-- Opening Marker --

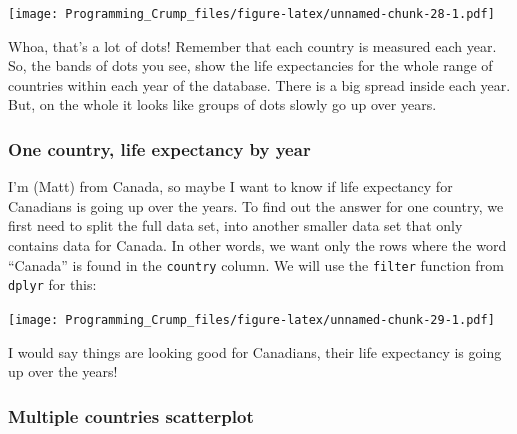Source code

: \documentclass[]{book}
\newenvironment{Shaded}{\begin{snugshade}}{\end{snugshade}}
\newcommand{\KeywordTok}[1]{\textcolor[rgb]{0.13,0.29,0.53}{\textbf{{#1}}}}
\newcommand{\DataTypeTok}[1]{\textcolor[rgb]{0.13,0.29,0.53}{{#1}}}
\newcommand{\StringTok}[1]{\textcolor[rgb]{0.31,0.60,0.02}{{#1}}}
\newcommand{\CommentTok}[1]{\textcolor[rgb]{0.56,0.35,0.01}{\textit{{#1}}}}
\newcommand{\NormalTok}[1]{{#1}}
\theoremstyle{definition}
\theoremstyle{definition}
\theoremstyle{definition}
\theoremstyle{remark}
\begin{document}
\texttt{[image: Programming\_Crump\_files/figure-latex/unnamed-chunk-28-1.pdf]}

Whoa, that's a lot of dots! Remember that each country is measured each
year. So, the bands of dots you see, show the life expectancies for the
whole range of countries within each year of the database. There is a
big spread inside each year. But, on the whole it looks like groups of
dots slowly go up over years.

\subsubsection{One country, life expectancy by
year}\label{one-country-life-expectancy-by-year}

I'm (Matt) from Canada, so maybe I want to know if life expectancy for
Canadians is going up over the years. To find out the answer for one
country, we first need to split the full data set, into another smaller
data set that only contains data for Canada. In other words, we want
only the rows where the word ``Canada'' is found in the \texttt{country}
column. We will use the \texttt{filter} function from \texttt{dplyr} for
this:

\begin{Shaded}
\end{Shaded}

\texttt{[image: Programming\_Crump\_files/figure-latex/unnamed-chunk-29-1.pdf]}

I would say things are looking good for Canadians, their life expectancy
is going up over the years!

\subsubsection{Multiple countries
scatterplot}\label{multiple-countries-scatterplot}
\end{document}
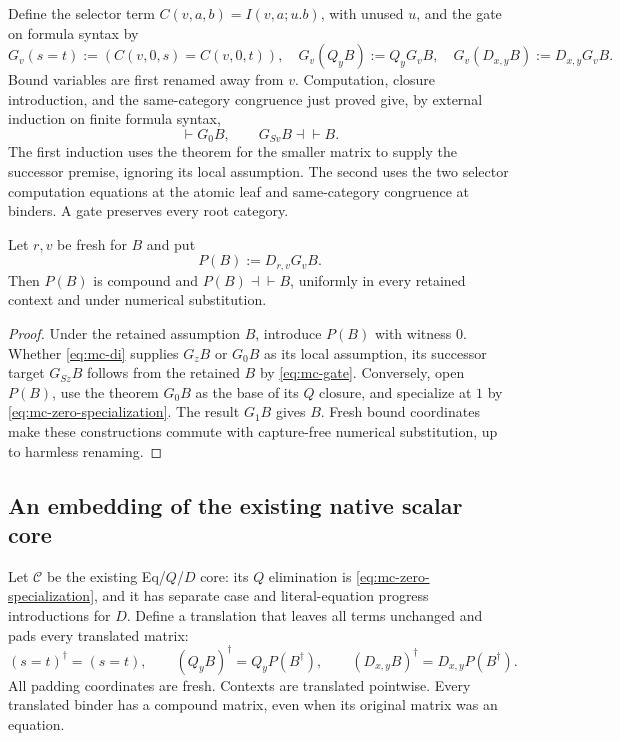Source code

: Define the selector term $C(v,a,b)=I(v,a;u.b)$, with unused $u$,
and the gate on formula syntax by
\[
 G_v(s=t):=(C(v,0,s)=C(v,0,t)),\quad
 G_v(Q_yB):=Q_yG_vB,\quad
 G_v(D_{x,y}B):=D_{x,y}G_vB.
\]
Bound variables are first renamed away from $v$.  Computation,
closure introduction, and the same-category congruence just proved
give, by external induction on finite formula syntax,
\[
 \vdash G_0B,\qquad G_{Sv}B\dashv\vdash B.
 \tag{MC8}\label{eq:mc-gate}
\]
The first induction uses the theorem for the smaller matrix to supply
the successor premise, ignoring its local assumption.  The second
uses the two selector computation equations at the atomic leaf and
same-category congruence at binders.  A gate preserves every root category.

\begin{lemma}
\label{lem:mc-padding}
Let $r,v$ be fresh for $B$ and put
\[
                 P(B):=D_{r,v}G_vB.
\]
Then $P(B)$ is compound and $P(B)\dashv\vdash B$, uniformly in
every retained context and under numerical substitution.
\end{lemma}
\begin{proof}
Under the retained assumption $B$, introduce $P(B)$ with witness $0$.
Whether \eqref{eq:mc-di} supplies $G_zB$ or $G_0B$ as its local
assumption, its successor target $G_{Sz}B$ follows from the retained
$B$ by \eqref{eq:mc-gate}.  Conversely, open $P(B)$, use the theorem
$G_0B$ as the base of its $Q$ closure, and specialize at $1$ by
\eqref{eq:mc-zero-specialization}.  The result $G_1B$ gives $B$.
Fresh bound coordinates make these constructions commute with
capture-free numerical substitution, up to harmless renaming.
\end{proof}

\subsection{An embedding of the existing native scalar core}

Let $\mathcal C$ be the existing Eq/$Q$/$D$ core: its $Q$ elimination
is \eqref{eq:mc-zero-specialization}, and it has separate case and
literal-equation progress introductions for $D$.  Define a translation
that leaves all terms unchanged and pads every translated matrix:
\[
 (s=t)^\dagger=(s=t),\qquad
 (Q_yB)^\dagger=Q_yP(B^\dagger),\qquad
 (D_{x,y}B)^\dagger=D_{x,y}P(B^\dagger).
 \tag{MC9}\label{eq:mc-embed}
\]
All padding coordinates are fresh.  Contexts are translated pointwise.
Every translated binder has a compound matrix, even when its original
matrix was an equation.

-- Closing Marker --
-- Opening Marker --

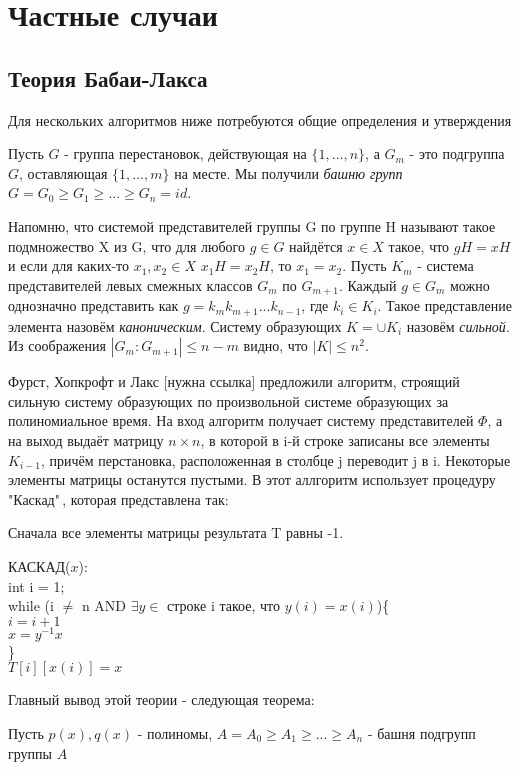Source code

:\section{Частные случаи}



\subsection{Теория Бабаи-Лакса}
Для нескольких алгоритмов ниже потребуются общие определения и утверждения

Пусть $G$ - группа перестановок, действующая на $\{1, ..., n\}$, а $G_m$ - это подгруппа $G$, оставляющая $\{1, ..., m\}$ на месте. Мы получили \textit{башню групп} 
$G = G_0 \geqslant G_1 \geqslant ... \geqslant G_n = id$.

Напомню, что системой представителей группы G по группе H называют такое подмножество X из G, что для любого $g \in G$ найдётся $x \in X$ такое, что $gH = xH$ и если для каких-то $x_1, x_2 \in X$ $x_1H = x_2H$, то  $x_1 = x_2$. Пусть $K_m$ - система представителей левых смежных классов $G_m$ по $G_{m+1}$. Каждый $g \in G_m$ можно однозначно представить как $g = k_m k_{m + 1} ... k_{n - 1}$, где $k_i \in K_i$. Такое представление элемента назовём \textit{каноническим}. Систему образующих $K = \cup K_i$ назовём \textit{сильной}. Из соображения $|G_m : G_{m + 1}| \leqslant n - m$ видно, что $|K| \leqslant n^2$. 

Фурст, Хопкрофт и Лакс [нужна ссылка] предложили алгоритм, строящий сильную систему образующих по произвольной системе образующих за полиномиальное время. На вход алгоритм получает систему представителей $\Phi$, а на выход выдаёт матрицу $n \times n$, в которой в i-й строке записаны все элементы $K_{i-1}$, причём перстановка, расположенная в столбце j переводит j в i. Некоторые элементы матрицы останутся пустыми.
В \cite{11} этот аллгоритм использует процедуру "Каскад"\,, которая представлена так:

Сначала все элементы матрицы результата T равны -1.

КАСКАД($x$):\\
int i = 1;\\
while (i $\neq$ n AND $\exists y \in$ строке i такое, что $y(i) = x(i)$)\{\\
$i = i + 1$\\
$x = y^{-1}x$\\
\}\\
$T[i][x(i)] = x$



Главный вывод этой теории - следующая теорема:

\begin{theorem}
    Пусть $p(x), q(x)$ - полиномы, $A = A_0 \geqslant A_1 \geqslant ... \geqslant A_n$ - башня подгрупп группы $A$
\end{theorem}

-- Closing Marker --

DIRECTIONS: For the lines above, output exactly those from the line containing "Every translated binder" through the line containing "matrix was an equation.", and skip the others.

WRITTEN SOLUTION:
Every translated binder has a compound matrix, even when its original
matrix was an equation.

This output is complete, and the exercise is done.